The ROC government used to run all of China before it was forced off the mainland by the communist army in 1949. Because of the One China Policy, Taiwan is not formally recognized as a country by the United States.
“The Department of State has issued new guidelines for U.S. government interaction with Taiwan counterparts to encourage U.S. government engagement with Taiwan that reflects our deepening unofficial relationship,” a State Department announcement said.
The new guidelines allow American diplomats more freedom in their dealings with Taiwan. This policy was originally implemented under former U.S. President Trump. It was cancelled on Jan. 20 by the incoming Biden administration before being reintroduced in its current, but scaled-back form.
While former U.S. Secretary of State Mike Pompeo advocated heightening Taiwan’s international profile by lifting “all restrictions” on interactions with the ROC, the new policy under current state secretary Antony Blinken will have “guard rails” in place to comply with the One China Policy, according to a U.S. official who spoke with the Financial Times.
For example, U.S. officials would be prohibited from attending high-profile functions on major ROC holidays, and they would not be allowed to display the ROC flag when meeting with Taiwanese officials. The official, whose name the Financial Times did not disclose, said the guidelines were circulated via memo and not made public.
On April 11, Blinken appeared on NBC’s “Meet the Press” program. He said had “real concern” for the Chinese Communist Party (CCP) aggression against Taiwan. When asked how the US would respond to an invasion of Taiwan by the PLA, he said that it would be a “serious mistake” by Beijing, but declined to elaborate on such a hypothetical situation.
“All I can tell you is we have a serious commitment to Taiwan being able to defend itself,” Blinken said. “In that context, it would be a serious mistake for anyone to try to change that status quo by force.”
On April 6, AP reported that the PLA Navy was holding drills near Taiwan. The drills included the Liaoning, one of the PLA’s two aircraft carriers. The Chinese Communist Party claims the drills are routine and part of an annual schedule.
According to an April 6 report by Reuters, Joseph Wu, ROC Foreign Minister, said the United States was concerned about Beijing’s stance.

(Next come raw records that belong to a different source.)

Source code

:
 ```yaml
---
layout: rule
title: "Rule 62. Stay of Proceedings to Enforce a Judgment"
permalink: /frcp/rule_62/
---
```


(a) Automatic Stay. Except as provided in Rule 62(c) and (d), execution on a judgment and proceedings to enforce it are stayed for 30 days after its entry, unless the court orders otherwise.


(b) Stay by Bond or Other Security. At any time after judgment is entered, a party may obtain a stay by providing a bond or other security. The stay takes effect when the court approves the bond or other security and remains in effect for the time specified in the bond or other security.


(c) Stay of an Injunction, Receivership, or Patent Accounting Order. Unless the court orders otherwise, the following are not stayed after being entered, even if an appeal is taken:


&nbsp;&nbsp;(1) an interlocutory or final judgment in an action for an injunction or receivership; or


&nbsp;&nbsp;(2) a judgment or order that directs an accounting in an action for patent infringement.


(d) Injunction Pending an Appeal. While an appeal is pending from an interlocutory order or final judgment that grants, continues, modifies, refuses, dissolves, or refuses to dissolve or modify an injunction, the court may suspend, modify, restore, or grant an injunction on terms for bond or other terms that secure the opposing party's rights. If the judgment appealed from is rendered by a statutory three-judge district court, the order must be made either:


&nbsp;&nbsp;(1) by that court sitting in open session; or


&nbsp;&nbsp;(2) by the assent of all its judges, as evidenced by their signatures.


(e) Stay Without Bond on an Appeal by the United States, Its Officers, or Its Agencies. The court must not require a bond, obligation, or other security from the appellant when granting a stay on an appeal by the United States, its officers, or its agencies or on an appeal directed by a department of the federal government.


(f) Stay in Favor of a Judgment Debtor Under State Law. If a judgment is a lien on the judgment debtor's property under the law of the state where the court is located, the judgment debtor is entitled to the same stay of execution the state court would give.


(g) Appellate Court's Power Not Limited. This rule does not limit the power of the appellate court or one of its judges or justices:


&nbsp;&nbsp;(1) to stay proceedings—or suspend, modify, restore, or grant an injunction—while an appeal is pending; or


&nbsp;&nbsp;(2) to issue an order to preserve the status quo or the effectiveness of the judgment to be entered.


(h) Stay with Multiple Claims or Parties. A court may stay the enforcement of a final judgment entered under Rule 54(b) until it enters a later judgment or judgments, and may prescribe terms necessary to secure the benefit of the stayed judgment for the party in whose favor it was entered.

Based on what he called his “limited understanding of American decision makers,” Wu said, “they clearly see the danger of the possibility of China launching an attack against Taiwan.”
Wu also said that the Taiwanese were “willing to defend ourselves without any questions, and we will fight the war, if we need to fight” it.
In response to Beijing’s posturing, the United States sent one of its aircraft carriers, the USS Theodore Roosevelt, to the South China Sea. Like the Chinese, the US Navy also claimed that the carrier’s presence was to “conduct routine operations.”
On April 7, America also sent the USS John S. McCain destroyer to the Taiwan Strait.
In August 2020, the U.S. approved a sale of 66 F-16V fighter jets to Taiwan as part of an arms package including upgraded missiles. The US also recently agreed to sell Taiwan the advanced M1A2 Abrams tank.
U.S. State Department spokesman Ned Price said his country had “great concern” about military intimidation from mainland China. He said the United States’ commitment to Taiwan sovereignty was “rock solid.”
Price said that “as reflected in the Taiwan Relations Act, the United States maintains the capacity to resist any resort to force, or other forms of coercion, that would jeopardize the security or the social or economic system of the people on Taiwan.”
A statement by the US Navy says that the American destroyer’s “transit through the Taiwan Strait demonstrates the U.S. commitment to a free and open Indo-Pacific. The United States military will continue to fly, sail, and operate anywhere international law allows.”
In March, the US and Japan agreed to increase their military cooperation in the East China Sea. In addition to Taiwan, this sea is the location of Japan’s Senkaku islands, and like Taiwan, the Senkaku Islands are also claimed by the CCP.
The US Senate has introduced a new bipartisan bill to counter China. The bill condemns Beijing as an “authoritarian” regime and aims to defend democracy.